I think that if I were to create a new account I would like very much the username _Turangalîla_ .


----------



## mstar

Nah, I like Carter. 

I wouldn't, I think mstar's fine. I did commonly use PL4E157 for other site usernames, though I thought it to be unsuitable for TC. I am also AdagioCantabile elsewhere, from Beethoven's Op. 13 Mvmt. II. Then there was the idea of kazemaruichirouta, because of a huge joke between my cousins and Israel and myself, though don't worry, I certainly never took that seriously.
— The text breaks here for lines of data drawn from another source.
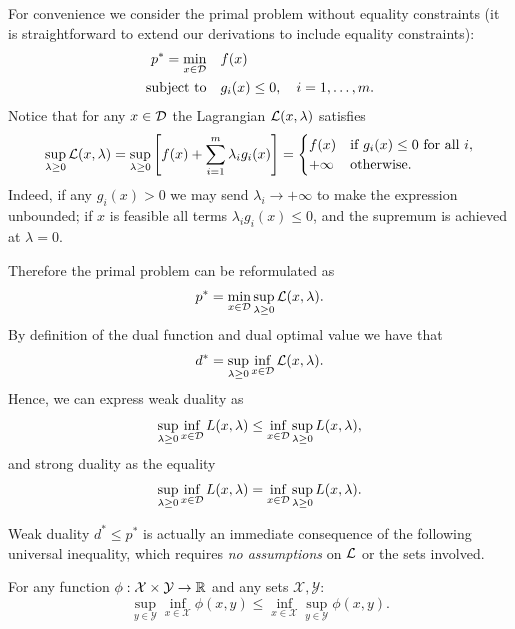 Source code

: For convenience we consider the primal problem without equality constraints (it is straightforward to extend our derivations to include equality constraints):
\begin{align}\label{eq:primalnoequality}
  p^* = \min_{x \in \dom} \quad & f(x) \notag \\
  \text{subject to} \quad & g_i(x) \leq 0, \quad i = 1, \dots, m.
\end{align}
Notice that for any $x \in \dom$ the Lagrangian $\Lag(x,\lambda)$ satisfies
$$
  \sup_{\lambda \geq 0} \Lag(x, \lambda)
  = \sup_{\lambda \geq 0} \left[ f(x) + \sum_{i=1}^{m} \lambda_i g_i(x) \right]
  =
  \begin{cases}
    f(x)   & \text{if } g_i(x) \leq 0 \text{ for all } i, \\
    +\infty & \text{otherwise.}
  \end{cases}
$$
Indeed, if any $g_i(x) > 0$ we may send $\lambda_i \to +\infty$ to make the expression
unbounded; if $x$ is feasible all terms $\lambda_i g_i(x) \leq 0$, and the supremum
is achieved at $\lambda = 0$.

Therefore the primal problem can be reformulated as
\begin{equation}\label{eq:primal_minmax}
 p^* = \min_{x \in \dom} \sup_{\lambda \geq 0} \Lag(x, \lambda).
\end{equation}
By definition of the dual function and dual optimal value we have that
\begin{equation}\label{eq:dual_maxmin}
  d^* = \sup_{\lambda \geq 0} \inf_{x \in \dom} \Lag(x, \lambda).
\end{equation}
Hence, we can express weak duality as
\begin{equation}\label{eq:weakminmax}   
\sup_{\lambda \geq 0} \inf_{x \in \dom} L(x, \lambda)\le \inf_{x \in \dom} \sup_{\lambda \geq 0}  L(x, \lambda),
\end{equation}
and strong duality as the equality
$$
\sup_{\lambda \geq 0} \inf_{x \in \dom} L(x, \lambda) = \inf_{x \in \dom} \sup_{\lambda \geq 0}  L(x, \lambda).
$$

Weak duality $d^* \leq p^*$ is actually an immediate consequence of the following universal
inequality, which requires \emph{no assumptions} on $\Lag$ or the sets involved.

\begin{theorem}
  For any function $\phi : {\mathcal X} \times {\mathcal Y} \to \R$ and any sets ${\mathcal X}, {\mathcal Y}$:
  $$
    \sup_{y \in {\mathcal Y}} \inf_{x \in {\mathcal X}} \phi(x, y)
    \leq
    \inf_{x \in {\mathcal X}} \sup_{y \in {\mathcal Y}} \phi(x, y).
  $$
\end{theorem}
*Anecdote/Rant/MstarIsTiredAndGoingCrazyFromFatigue:* A long while ago, several years ago, I decided to set up an account for some old forum (not this one). I had to choose or make up a security question that would have a somewhat consistent answer. Concluding that I should just choose one, I chose "what is the last name of your favorite composer?" Too embarrassed to answer truthfully, I looked for another. Of course, the most rational one to choose would be the one I already had.... I looked for an alternative to writing down the last name. Anyway, I thought it would be a little too obvious for people who knew me, though I was still somewhat new to classical music. My solution? Trace the letters all the way up (and slightly diagonal, inevitably, so a little to the left) to their "corresponding" numbers, and type those. Soon, I had a whole system, each based on this number and another so as to locate the exact letter, and was to write that down as my answer. As I somehow concluded this was still all too obvious, I ended up just tracing the letter to the number. I was practically blushing as I typed the last name of the most memorable composer, if not my favorite esp. at the time, by tracing each letter up the keyboard to the number, because I was simply too embarrassed and "giggly" as very stupid and young girls can be when they decide that a young composer is as handsome as his works.  Of course, I am joking, though the problem was that I was embarrassed that I liked classical music at all in the first place. Admitting that any composer was a favorite, not to mention being able to spell "Tchaikovsky" off the top of my head, wasn't and isn't exactly the norm for younger girls these days (I had been listening to The Seasons, June which I slightly afterwards played). I actually didn't see a pic of younger Tchaik until earlier this year. A funny guy, I like his hair. To end the story, the answer, I believe, looked like this: "*53618894286*.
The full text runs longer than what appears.